Records from a dataset:
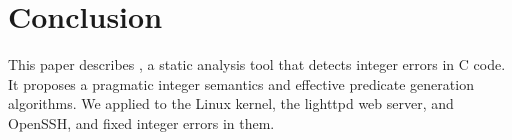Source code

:\section{Conclusion}
\label{s:concl}

This paper describes \sys, a static analysis tool that detects
integer errors in C code.  It proposes a pragmatic integer
semantics and effective predicate generation algorithms.
We applied \sys to the Linux kernel, the lighttpd web server, and
OpenSSH, and fixed \nrbugs integer errors in them.
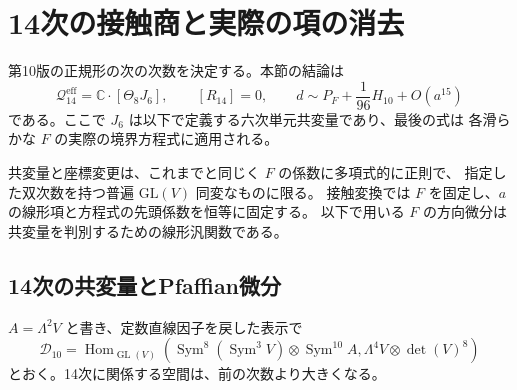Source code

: \documentclass[a4paper,11pt]{ltjsarticle}
\theoremstyle{definition}
\begin{document}
\clearpage
\section{14次の接触商と実際の項の消去}
\label{sec:contact-fourteen}

第10版の正規形の次の次数を決定する。本節の結論は
\[
 \mathcal Q^{\mathrm{eff}}_{14}=\mathbb C\cdot[\Theta_8J_6],\qquad
 [R_{14}]=0,\qquad
 d\sim P_F+\frac1{96}H_{10}+O(a^{15})
\]
である。ここで $J_6$ は以下で定義する六次単元共変量であり、最後の式は
各滑らかな $F$ の実際の境界方程式に適用される。

共変量と座標変更は、これまでと同じく $F$ の係数に多項式的に正則で、
指定した双次数を持つ普遍 $\mathrm{GL}(V)$ 同変なものに限る。
接触変換では $F$ を固定し、$a$ の線形項と方程式の先頭係数を恒等に固定する。
以下で用いる $F$ の方向微分は共変量を判別するための線形汎関数である。

\subsection{14次の共変量とPfaffian微分}
\label{subsec:v11-fourteenth-characters}

$A=\Lambda^2V$ と書き、定数直線因子を戻した表示で
\[
 \mathcal D_{10}=\operatorname{Hom}_{\operatorname{GL}(V)}
 \left(\operatorname{Sym}^8(\operatorname{Sym}^3V)
       \otimes\operatorname{Sym}^{10}A,
       \Lambda^4V\otimes\det(V)^8\right)
\]
とおく。14次に関係する空間は、前の次数より大きくなる。
\end{document}
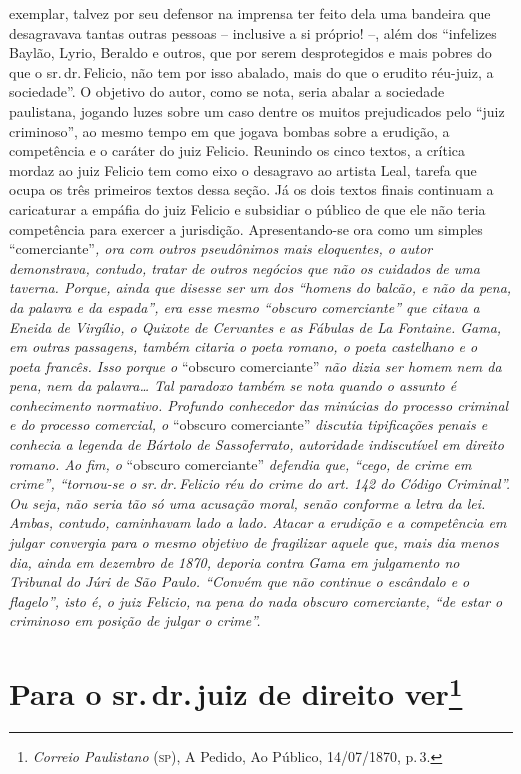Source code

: \begin{argumento}
{exemplar, talvez por seu defensor na imprensa ter feito dela uma
bandeira que desagravava tantas outras pessoas -- inclusive a si
próprio! --, além dos ``infelizes Baylão, Lyrio, Beraldo e outros, que
por serem desprotegidos e mais pobres do que o sr.\,dr.\,Felicio, não tem
por isso abalado, mais do que o erudito réu-juiz, a sociedade''. O
objetivo do autor, como se nota, seria abalar a sociedade paulistana,
jogando luzes sobre um caso dentre os muitos prejudicados pelo ``juiz
criminoso'', ao mesmo tempo em que jogava bombas sobre a erudição, a
competência e o caráter do juiz Felicio. Reunindo os cinco textos, a
crítica mordaz ao juiz Felicio tem como eixo o desagravo ao artista
Leal, tarefa que ocupa os três primeiros textos dessa seção. Já os dois
textos finais continuam a caricaturar a empáfia do juiz Felicio e
subsidiar o público de que ele não teria competência para exercer a
jurisdição. Apresentando-se ora como um simples} ``comerciante''\emph{,
ora com outros pseudônimos mais eloquentes, o autor demonstrava,
contudo, tratar de outros negócios que não os cuidados de uma taverna.
Porque, ainda que disesse ser um dos ``homens do balcão, e não da pena,
da palavra e da espada'', era esse mesmo ``obscuro comerciante'' que citava
a Eneida de Virgílio, o Quixote de Cervantes e as Fábulas de La
Fontaine. Gama, em outras passagens, também citaria o poeta romano, o
poeta castelhano e o poeta francês. Isso porque o} ``obscuro comerciante''
\emph{não dizia ser homem nem da pena, nem da palavra\ldots{} Tal paradoxo
também se nota quando o assunto é conhecimento normativo. Profundo
conhecedor das minúcias do processo criminal e do processo comercial, o}
``obscuro comerciante'' \emph{discutia tipificações penais e conhecia a
legenda de Bártolo de Sassoferrato, autoridade indiscutível em direito
romano. Ao fim, o} ``obscuro comerciante'' \emph{defendia que, ``cego, de
crime em crime'', ``tornou-se o sr.\,dr.\,Felicio réu do crime do art. 142
do Código Criminal''. Ou seja, não seria tão só uma acusação moral, senão
conforme a letra da lei. Ambas, contudo, caminhavam lado a lado. Atacar
a erudição e a competência em julgar convergia para o mesmo objetivo de
fragilizar aquele que, mais dia menos dia, ainda em dezembro de 1870,
deporia contra Gama em julgamento no Tribunal do Júri de São Paulo.
``Convém que não continue o escândalo e o flagelo'', isto é, o juiz
Felicio, na pena do nada obscuro comerciante, ``de estar o criminoso em
posição de julgar o crime''.}
\end{argumento}

\chapter{Para o sr.\,dr.\,juiz de direito ver\footnote{\emph{Correio Paulistano} (\textsc{sp}), A Pedido, Ao Público,
  14/07/1870, p.\,3.}} %

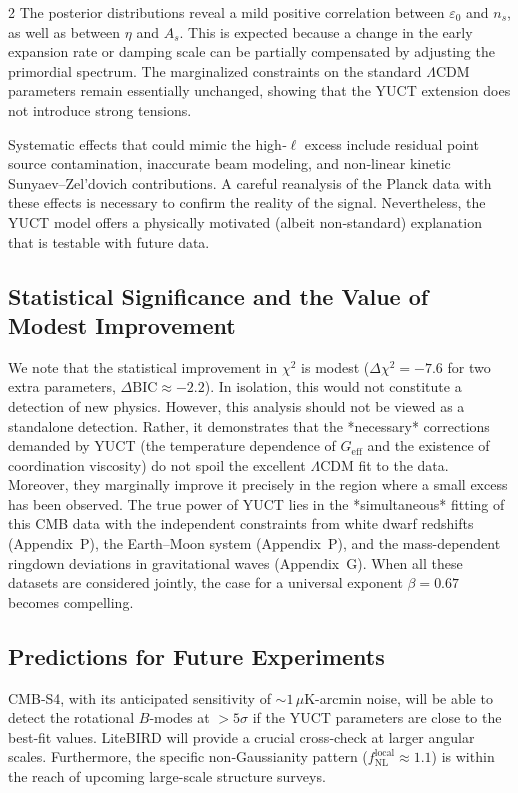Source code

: \documentclass[11pt,a4paper]{article}
\begin{document}
\begin{multicols}{2}
		The posterior distributions reveal a mild positive correlation between $\varepsilon_0$ and $n_s$, as well as between $\eta$ and $A_s$. This is expected because a change in the early expansion rate or damping scale can be partially compensated by adjusting the primordial spectrum. The marginalized constraints on the standard $\Lambda$CDM parameters remain essentially unchanged, showing that the YUCT extension does not introduce strong tensions.
		
		Systematic effects that could mimic the high‑$\ell$ excess include residual point source contamination, inaccurate beam modeling, and non‑linear kinetic Sunyaev--Zel'dovich contributions. A careful reanalysis of the Planck data with these effects is necessary to confirm the reality of the signal. Nevertheless, the YUCT model offers a physically motivated (albeit non‑standard) explanation that is testable with future data.
		
		\subsection{Statistical Significance and the Value of Modest Improvement}
		
		We note that the statistical improvement in $\chi^2$ is modest ($\Delta\chi^2 = -7.6$ for two extra parameters, $\Delta\mathrm{BIC} \approx -2.2$). In isolation, this would not constitute a detection of new physics. However, this analysis should not be viewed as a standalone detection. Rather, it demonstrates that the *necessary* corrections demanded by YUCT (the temperature dependence of $G_{\mathrm{eff}}$ and the existence of coordination viscosity) do not spoil the excellent $\Lambda$CDM fit to the data. Moreover, they marginally improve it precisely in the region where a small excess has been observed. The true power of YUCT lies in the *simultaneous* fitting of this CMB data with the independent constraints from white dwarf redshifts (Appendix~P), the Earth--Moon system (Appendix~P), and the mass-dependent ringdown deviations in gravitational waves (Appendix~G). When all these datasets are considered jointly, the case for a universal exponent $\beta=0.67$ becomes compelling.
		
		\subsection{Predictions for Future Experiments}
		
		CMB‑S4, with its anticipated sensitivity of $\sim 1\,\mu$K-arcmin noise, will be able to detect the rotational $B$‑modes at $>5\sigma$ if the YUCT parameters are close to the best‑fit values. LiteBIRD will provide a crucial cross‑check at larger angular scales. Furthermore, the specific non‑Gaussianity pattern ($f_{\mathrm{NL}}^{\mathrm{local}} \approx 1.1$) is within the reach of upcoming large-scale structure surveys.
		

\end{multicols}
\end{document}
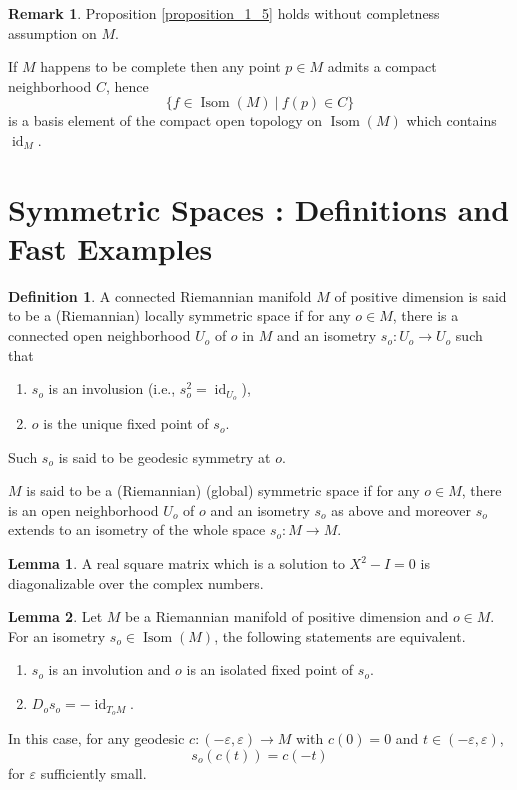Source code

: \documentclass[12pt]{article}
\theoremstyle{definition}
\newtheorem{definition}{Definition}[section]
\newtheorem{lemma}{Lemma}[section]
\newtheorem{remark}{Remark}[section]
\DeclareMathOperator{\Isom}{Isom}
\DeclareMathOperator{\id}{id}
\newcommand{\sep}[0]{\:|\:}
\begin{document}
\begin{remark}
    Proposition \ref{proposition_1_5} holds without completness assumption on $M$.
    \par If $M$ happens to be complete then any point $p\in M$ admits a compact neighborhood $C$, hence 
    \begin{equation*}
        \{f\in\Isom(M)\sep f(p)\in C\}
    \end{equation*}
    is a basis element of the compact open topology on $\Isom(M)$ which contains $\id_M$.
\end{remark}


\section{Symmetric Spaces : Definitions and Fast Examples}

\begin{definition}
    \label{definition_2_1}
    A connected Riemannian manifold $M$ of positive dimension is said to be a (Riemannian) locally symmetric space if for any $o\in M$, there is a connected open neighborhood $U_o$ of $o$ in $M$ and an isometry $s_o:U_o\to U_o$ such that 
    \begin{enumerate}
        \item $s_o$ is an involusion (i.e., $s_o^2=\id_{U_o}$),
        \item $o$ is the unique fixed point of $s_o$. 
    \end{enumerate}
    Such $s_o$ is said to be geodesic symmetry at $o$.
    \par $M$ is said to be a (Riemannian) (global) symmetric space if for any $o\in M$, there is an open neighborhood $U_o$ of $o$ and an isometry $s_o$ as above and moreover $s_o$ extends to an isometry of the whole space $s_o:M\to M$.
\end{definition}

\begin{lemma}
    \label{lemma_2_2_1}
    A real square matrix which is a solution to $X^2-I=0$ is diagonalizable over the complex numbers.
\end{lemma}

\begin{lemma}
    \label{lemma_2_2}
    Let $M$ be a Riemannian manifold of positive dimension and $o\in M$. For an isometry $s_o\in \Isom(M)$, the following statements are equivalent.
    \begin{enumerate}[1. ]
        \item $s_o$ is an involution and $o$ is an isolated fixed point of $s_o$.
        \item $D_os_o = -\id_{T_oM}$.
    \end{enumerate}
    In this case, for any geodesic $c:(-\varepsilon,\varepsilon)\to M$ with $c(0) = 0$ and $t\in (-\varepsilon,\varepsilon)$,
    \begin{equation*}
        s_o(c(t)) = c(-t)
    \end{equation*}
    for $\varepsilon$ sufficiently small.
\end{lemma}
\end{document}
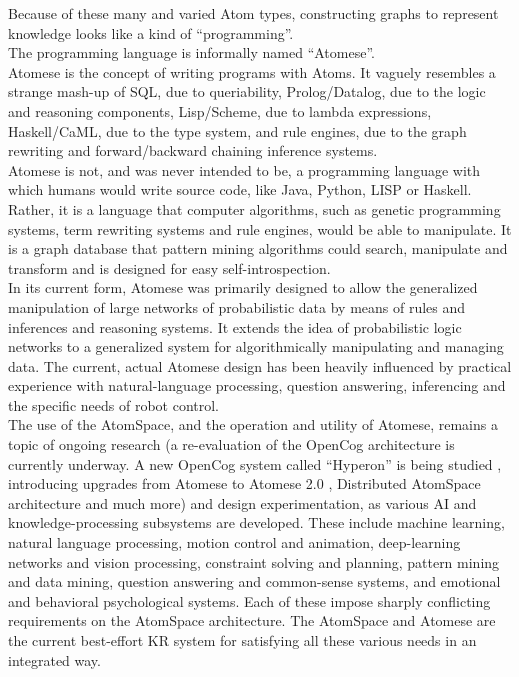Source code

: Because of these many and varied Atom types, constructing graphs to represent knowledge looks like a kind of \enquote{programming}. \\
The programming language is informally named \enquote{Atomese}. \\ 
Atomese is the concept of writing programs with Atoms. 
It vaguely resembles a strange mash-up of SQL, due to queriability, Prolog/Datalog, due to the logic and reasoning components, Lisp/Scheme, due to lambda expressions, Haskell/CaML, due to the type system, and rule engines, due to the graph rewriting and forward/backward chaining inference systems. \\

Atomese is not, and was never intended to be, a programming language with which humans would write source code, like Java, Python, LISP or Haskell. 
Rather, it is a language that computer algorithms, such as genetic programming systems, term rewriting systems and rule engines, would be able to manipulate. 
It is a graph database that pattern mining algorithms could search, manipulate and transform and is designed for easy self-introspection. \\

In its current form, Atomese was primarily designed to allow the generalized manipulation of large networks of probabilistic data by means of rules and inferences and reasoning systems. It extends the idea of probabilistic logic networks to a generalized system for algorithmically manipulating and managing data. The current, actual Atomese design has been heavily influenced by practical experience with natural-language processing, question answering, inferencing and the specific needs of robot control. \\

The use of the AtomSpace, and the operation and utility of Atomese, remains a topic of ongoing research (a re-evaluation of the OpenCog architecture is currently underway. A new OpenCog system called \enquote{Hyperon} is being studied \cite{goertzel_potapov_senna_singularitynet-opencog_team_2020}, introducing upgrades from Atomese to Atomese 2.0 \cite{DBLP:journals/corr/abs-2004-05267}, Distributed AtomSpace architecture \cite{distributed_2017, senna_2018, potapov_2020_1, potapov_2020_2} and much more) and design experimentation, as various AI and knowledge-processing subsystems are developed. These include machine learning, natural language processing, motion control and animation, deep-learning networks and vision processing, constraint solving and planning, pattern mining and data mining, question answering and common-sense systems, and emotional and behavioral psychological systems. Each of these impose sharply conflicting requirements on the AtomSpace architecture. The AtomSpace and Atomese are the current best-effort KR system for satisfying all these various needs in an integrated way.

> _The problem_
From the records above, extract exactly and only the lines that begin at the line with "Leal, tarefa que" and stop after the line with "a Eneida de".

> _Task result_
Leal, tarefa que ocupa os três primeiros textos dessa seção. Já os dois
textos finais continuam a caricaturar a empáfia do juiz Felicio e
subsidiar o público de que ele não teria competência para exercer a
jurisdição. Apresentando-se ora como um simples} ``comerciante''\emph{,
ora com outros pseudônimos mais eloquentes, o autor demonstrava,
contudo, tratar de outros negócios que não os cuidados de uma taverna.
Porque, ainda que disesse ser um dos ``homens do balcão, e não da pena,
da palavra e da espada'', era esse mesmo ``obscuro comerciante'' que citava
a Eneida de Virgílio, o Quixote de Cervantes e as Fábulas de La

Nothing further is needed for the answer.